Lindy Roy
Founder and principal, Roy Studio
Adjunct Assistant Professor, Columbia GSAPP
Lindy Roy is an Adjunct Assistant Professor at Columbia GSAPP. She is the founder and principal of Roy Studio, the New York City-based design firm she established after winning the MoMA/P.S.1 Young Architect’s Program in 2001. Born in South Africa, Lindy received an M.Arch from Columbia University and a B.Arch Studies from the University of Cape Town.
A helicopter-ski facility in Alaska, a hotel in the pristine wildlife environment of the Okavango Delta in Botswana and a series of interventions in the toxic landscape along the Mississippi River known as Cancer Alley are three projects that engage ecological risk by inserting new programs and forms within extreme environments, characteristic of Lindy’s work. Shortly after establishing her design firm Lindy was tapped by the iconic furniture manufacturer Vitra, for their US headquarters in the Meatpacking District and by developers for the design of High Line 519, a twelve-story condominium – the first new building completed adjacent to the High Line in New York. Among other clients are L’Oreal, Natura and Virgin Atlantic as well as galleries and art institutions including the Canadian Center for Architecture, the Design Museum London, Gallery Met at Lincoln Center and Deitch Projects. Recent projects include a collaboration with musician Questlove and a thirty-story mixed use tower in SoMA San Francisco.

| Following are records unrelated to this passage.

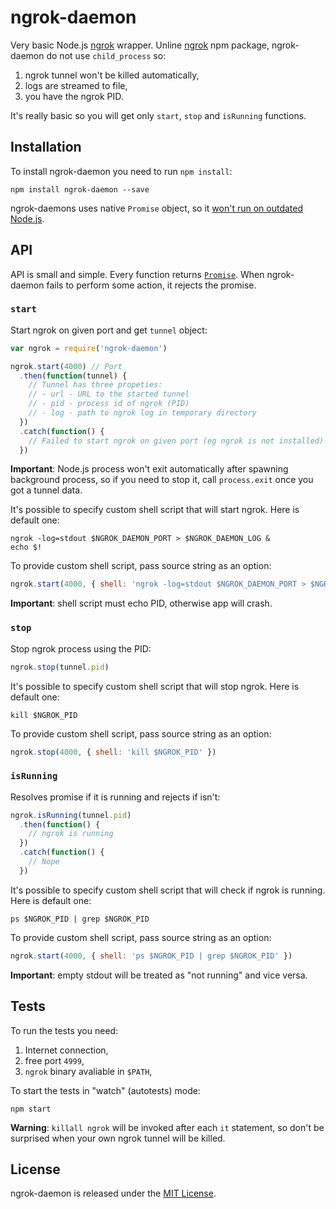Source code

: # ngrok-daemon

Very basic Node.js [ngrok](https://ngrok.com) wrapper. Unline [ngrok](https://www.npmjs.com/package/ngrok)
npm package, ngrok-daemon do not use `child_process` so:

1. ngrok tunnel won't be killed automatically,
2. logs are streamed to file,
3. you have the ngrok PID.

It's really basic so you will get only `start`, `stop` and `isRunning` functions.

## Installation

To install ngrok-daemon you need to run `npm install`:

```
npm install ngrok-daemon --save
```

ngrok-daemons uses native `Promise` object,
so it [won't run on outdated Node.js](http://stackoverflow.com/questions/21564993/native-support-for-promises-in-node-js).

## API

API is small and simple. Every function returns [`Promise`](https://developer.mozilla.org/en/docs/Web/JavaScript/Reference/Global_Objects/Promise).
When ngrok-daemon fails to perform some action, it rejects the promise.

### `start`

Start ngrok on given port and get `tunnel` object:

``` js
var ngrok = require('ngrok-daemon')

ngrok.start(4000) // Port
  .then(function(tunnel) {
    // Tunnel has three propeties:
    // - url - URL to the started tunnel
    // - pid - process id of ngrok (PID)
    // - log - path to ngrok log in temporary directory
  })
  .catch(function() {
    // Failed to start ngrok on given port (eg ngrok is not installed)
  })
```

**Important**: Node.js process won't exit automatically after spawning
background process, so if you need to stop it, call `process.exit` once
you got a tunnel data.

It's possible to specify custom shell script that will start ngrok.
Here is default one:

``` shell
ngrok -log=stdout $NGROK_DAEMON_PORT > $NGROK_DAEMON_LOG &
echo $!
```

To provide custom shell script, pass source string as an option:

``` js
ngrok.start(4000, { shell: 'ngrok -log=stdout $NGROK_DAEMON_PORT > $NGROK_DAEMON_LOG &\necho $!' })
```

**Important**: shell script must echo PID, otherwise app will crash.

### `stop`

Stop ngrok process using the PID:

``` js
ngrok.stop(tunnel.pid)
```

It's possible to specify custom shell script that will stop ngrok.
Here is default one:

``` shell
kill $NGROK_PID
```

To provide custom shell script, pass source string as an option:

``` js
ngrok.stop(4000, { shell: 'kill $NGROK_PID' })
```

### `isRunning`

Resolves promise if it is running and rejects if isn't:

``` js
ngrok.isRunning(tunnel.pid)
  .then(function() {
    // ngrok is running
  })
  .catch(function() {
    // Nope
  })
```

It's possible to specify custom shell script that will check if ngrok
is running. Here is default one:

``` shell
ps $NGROK_PID | grep $NGROK_PID
```

To provide custom shell script, pass source string as an option:

``` js
ngrok.start(4000, { shell: 'ps $NGROK_PID | grep $NGROK_PID' })
```

**Important**: empty stdout will be treated as "not running" and vice versa.

## Tests

To run the tests you need:

1. Internet connection,
2. free port `4999`,
3. `ngrok` binary avaliable in `$PATH`,

To start the tests in "watch" (autotests) mode:

```
npm start
```

**Warning**: `killall ngrok` will be invoked after each `it` statement,
so don't be surprised when your own ngrok tunnel will be killed.

## License

ngrok-daemon is released under the [MIT License](./LICENSE.md).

Lindy has lectured and taught at schools of architecture at Princeton, Harvard, IIT, Cooper Union, Rice and Columbia University among other institutions. Published widely in books, magazines and critical journals, Lindy’s work has been exhibited in museums and galleries and was the subject of a solo exhibition, ROY Design Series 1 at SFMoMA. Her work is also represented in the permanent collections of the Museum of Modern Art in New York, SFMoMA in San Francisco and The Art Institute in Chicago. She is currently collaborating with a neuroscientist on explorations in the relationships between neuroscience and architecture.